*PROBLEM STATEMENT*.
Scan the data below. Pull out each line where "kknews" occurs.

*DATA FOR THIS EXERCISE*.
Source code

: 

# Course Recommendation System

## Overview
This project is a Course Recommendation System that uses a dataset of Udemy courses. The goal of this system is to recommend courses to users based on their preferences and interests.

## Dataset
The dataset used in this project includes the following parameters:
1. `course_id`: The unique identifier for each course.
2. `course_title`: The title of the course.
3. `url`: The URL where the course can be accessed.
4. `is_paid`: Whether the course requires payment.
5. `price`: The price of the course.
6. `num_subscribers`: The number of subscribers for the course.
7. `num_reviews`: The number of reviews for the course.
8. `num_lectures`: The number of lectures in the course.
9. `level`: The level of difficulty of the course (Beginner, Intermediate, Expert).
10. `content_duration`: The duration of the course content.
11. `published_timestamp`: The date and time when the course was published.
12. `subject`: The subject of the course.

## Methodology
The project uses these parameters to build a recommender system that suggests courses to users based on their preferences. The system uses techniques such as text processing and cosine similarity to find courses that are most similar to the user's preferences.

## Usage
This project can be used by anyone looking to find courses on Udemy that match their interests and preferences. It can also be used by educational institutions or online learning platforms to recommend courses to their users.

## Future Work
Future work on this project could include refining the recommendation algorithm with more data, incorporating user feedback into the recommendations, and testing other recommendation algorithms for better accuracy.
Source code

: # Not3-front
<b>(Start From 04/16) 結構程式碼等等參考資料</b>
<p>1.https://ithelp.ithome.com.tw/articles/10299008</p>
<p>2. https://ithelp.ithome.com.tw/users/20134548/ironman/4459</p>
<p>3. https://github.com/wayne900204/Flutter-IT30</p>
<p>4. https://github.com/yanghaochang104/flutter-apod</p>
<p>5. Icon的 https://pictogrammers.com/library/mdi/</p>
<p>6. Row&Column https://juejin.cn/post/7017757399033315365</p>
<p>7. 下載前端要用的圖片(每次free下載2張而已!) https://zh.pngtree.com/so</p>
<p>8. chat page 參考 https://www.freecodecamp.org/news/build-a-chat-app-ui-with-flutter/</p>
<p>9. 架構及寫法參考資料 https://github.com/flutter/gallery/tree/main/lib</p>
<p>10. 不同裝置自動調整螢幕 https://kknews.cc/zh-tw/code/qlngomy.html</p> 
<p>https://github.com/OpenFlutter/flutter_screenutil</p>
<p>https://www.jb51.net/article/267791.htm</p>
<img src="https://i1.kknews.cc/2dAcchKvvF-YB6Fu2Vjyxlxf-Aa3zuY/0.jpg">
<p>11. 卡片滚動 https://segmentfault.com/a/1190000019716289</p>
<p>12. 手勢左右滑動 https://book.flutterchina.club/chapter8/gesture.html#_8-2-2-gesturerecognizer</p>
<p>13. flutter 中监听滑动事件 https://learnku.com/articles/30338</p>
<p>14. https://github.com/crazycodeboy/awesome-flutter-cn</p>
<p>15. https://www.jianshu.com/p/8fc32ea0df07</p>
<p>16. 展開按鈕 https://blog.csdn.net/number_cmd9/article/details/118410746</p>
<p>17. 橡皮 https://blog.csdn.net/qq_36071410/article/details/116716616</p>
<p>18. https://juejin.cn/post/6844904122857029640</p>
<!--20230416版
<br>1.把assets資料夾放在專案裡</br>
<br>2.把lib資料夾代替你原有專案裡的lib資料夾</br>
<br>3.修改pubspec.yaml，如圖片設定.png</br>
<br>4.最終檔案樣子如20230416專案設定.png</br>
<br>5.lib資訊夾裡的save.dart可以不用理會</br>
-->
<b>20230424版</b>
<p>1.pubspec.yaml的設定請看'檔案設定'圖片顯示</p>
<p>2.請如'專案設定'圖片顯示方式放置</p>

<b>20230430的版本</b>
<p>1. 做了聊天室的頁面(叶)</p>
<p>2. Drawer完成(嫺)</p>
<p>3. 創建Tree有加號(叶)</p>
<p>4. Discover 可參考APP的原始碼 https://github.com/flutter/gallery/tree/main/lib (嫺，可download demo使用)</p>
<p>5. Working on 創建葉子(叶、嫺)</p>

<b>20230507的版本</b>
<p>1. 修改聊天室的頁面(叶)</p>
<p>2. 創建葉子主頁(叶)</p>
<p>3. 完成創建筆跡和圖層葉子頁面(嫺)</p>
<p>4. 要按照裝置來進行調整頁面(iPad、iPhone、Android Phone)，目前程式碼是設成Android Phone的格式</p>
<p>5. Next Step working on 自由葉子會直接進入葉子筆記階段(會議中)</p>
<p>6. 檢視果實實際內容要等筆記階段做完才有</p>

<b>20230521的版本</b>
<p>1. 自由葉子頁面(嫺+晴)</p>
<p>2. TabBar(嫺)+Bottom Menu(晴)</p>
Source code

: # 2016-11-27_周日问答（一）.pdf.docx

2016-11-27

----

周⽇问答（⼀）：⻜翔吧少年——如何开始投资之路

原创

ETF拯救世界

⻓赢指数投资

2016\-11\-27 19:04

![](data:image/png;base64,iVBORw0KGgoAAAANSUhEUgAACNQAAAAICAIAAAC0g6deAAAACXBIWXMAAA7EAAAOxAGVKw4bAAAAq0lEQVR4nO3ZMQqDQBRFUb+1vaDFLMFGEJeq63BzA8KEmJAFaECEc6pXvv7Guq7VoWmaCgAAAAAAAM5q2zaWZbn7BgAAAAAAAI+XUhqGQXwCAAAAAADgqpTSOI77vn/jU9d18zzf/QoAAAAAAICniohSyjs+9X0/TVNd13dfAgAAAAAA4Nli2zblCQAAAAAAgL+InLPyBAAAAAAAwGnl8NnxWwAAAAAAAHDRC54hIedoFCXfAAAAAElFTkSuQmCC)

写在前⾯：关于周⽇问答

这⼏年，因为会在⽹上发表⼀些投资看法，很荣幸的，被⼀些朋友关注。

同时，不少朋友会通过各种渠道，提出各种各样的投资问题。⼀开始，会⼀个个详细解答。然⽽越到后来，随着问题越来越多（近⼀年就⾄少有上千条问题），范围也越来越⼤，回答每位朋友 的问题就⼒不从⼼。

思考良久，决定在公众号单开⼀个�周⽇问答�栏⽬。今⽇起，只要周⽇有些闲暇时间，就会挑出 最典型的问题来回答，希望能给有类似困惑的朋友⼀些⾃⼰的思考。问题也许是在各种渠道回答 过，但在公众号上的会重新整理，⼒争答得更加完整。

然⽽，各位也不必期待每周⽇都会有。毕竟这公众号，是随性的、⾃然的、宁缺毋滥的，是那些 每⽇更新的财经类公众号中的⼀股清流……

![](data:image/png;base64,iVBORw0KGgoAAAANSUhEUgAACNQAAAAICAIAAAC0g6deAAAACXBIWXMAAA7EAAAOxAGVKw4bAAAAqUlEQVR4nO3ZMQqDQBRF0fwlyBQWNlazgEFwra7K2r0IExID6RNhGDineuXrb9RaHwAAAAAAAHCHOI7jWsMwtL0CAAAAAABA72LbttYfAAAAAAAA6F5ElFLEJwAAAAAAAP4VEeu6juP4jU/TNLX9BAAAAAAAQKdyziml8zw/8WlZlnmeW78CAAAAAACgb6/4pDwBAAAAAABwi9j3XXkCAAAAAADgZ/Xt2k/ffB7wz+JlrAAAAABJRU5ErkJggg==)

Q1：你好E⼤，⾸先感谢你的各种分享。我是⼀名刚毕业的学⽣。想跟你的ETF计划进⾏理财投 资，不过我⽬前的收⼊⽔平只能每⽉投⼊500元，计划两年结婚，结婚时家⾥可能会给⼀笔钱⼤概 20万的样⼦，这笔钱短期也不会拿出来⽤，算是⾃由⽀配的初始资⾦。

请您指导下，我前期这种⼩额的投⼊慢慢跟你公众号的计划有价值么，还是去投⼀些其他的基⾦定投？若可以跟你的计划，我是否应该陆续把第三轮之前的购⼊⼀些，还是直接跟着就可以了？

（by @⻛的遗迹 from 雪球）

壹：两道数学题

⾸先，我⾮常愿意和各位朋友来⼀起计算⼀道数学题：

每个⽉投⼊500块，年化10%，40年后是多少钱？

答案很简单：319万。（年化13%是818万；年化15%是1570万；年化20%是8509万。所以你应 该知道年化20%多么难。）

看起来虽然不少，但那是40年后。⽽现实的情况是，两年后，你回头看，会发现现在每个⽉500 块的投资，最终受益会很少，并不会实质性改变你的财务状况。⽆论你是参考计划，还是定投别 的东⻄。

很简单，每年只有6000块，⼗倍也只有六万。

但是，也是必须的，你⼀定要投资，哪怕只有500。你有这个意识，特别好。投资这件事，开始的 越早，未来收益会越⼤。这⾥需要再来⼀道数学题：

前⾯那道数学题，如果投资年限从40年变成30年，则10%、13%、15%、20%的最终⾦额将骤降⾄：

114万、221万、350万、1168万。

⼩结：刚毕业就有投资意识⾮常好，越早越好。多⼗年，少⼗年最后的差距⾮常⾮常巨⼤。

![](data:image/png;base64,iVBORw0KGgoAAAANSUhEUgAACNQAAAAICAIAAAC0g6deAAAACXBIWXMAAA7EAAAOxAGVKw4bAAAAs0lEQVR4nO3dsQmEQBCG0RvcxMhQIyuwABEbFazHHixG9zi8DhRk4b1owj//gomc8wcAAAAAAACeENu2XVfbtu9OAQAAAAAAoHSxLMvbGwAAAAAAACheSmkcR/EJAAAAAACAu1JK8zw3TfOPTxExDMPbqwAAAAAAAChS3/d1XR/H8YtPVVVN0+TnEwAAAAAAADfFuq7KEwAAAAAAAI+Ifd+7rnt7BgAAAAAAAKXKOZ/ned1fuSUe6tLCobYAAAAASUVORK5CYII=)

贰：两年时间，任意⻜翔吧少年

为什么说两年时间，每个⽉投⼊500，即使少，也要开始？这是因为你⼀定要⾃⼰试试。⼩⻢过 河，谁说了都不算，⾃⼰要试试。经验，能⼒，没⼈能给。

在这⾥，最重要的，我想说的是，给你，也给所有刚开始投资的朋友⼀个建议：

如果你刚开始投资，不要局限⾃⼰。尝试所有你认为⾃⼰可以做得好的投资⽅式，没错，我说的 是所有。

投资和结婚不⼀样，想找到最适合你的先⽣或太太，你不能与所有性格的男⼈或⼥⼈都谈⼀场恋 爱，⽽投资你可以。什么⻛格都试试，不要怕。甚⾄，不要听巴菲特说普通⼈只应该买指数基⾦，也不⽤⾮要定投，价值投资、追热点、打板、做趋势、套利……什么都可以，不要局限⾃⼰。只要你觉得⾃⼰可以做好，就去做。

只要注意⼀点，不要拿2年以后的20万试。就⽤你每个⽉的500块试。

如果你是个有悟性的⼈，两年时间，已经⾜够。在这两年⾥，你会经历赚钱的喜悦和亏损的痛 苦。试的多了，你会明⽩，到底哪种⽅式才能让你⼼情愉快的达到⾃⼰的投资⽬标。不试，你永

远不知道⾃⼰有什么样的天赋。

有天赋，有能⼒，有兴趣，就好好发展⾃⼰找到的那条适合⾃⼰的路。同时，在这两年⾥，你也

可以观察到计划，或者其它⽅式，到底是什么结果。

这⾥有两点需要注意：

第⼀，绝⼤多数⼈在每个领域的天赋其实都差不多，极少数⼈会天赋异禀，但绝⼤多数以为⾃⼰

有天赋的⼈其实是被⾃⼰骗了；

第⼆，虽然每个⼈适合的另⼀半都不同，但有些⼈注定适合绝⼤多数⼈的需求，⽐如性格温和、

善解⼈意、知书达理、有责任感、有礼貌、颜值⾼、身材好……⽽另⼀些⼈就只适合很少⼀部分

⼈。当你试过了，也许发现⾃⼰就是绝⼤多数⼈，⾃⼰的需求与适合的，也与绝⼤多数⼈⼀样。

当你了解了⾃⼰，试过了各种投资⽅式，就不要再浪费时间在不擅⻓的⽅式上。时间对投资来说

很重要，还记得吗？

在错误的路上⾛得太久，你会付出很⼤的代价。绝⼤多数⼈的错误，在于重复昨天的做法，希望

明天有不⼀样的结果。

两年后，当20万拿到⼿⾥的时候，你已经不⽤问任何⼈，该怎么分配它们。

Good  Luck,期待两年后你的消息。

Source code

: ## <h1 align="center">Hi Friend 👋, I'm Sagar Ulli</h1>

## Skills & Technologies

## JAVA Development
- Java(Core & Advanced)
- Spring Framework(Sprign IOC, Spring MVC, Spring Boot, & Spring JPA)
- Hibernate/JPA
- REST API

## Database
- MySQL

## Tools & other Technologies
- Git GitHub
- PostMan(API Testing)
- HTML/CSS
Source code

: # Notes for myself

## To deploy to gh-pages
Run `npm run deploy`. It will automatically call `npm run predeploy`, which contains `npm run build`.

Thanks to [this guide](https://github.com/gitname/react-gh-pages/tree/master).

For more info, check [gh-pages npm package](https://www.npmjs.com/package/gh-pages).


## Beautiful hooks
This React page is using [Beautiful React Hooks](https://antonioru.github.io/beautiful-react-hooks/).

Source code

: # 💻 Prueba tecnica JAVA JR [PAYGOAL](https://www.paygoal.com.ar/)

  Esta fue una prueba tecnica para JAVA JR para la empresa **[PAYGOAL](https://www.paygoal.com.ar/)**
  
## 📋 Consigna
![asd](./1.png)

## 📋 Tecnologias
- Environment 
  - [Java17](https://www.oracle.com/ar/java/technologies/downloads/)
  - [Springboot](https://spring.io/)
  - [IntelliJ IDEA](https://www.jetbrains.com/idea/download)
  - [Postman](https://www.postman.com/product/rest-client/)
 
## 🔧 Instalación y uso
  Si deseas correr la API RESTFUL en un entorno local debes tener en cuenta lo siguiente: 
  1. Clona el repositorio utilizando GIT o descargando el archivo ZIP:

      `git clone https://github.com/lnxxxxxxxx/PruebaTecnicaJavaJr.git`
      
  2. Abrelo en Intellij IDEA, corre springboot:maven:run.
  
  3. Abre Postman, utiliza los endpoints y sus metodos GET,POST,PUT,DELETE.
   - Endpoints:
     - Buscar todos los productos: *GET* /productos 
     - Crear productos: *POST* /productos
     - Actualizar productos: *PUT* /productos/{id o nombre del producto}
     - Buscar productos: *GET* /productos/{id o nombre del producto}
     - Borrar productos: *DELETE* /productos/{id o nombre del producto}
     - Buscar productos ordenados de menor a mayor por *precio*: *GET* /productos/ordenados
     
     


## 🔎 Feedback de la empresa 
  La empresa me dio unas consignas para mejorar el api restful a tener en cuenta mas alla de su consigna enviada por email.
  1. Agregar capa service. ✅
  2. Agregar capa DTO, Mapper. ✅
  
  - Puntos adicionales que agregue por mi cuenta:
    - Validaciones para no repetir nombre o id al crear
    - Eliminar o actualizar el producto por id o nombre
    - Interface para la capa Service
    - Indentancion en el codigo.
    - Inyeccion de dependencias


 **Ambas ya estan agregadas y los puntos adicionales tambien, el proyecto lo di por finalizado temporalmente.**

*SOLVED PROBLEM*.
<p>10. 不同裝置自動調整螢幕 https://kknews.cc/zh-tw/code/qlngomy.html</p> 
<img src="https://i1.kknews.cc/2dAcchKvvF-YB6Fu2Vjyxlxf-Aa3zuY/0.jpg">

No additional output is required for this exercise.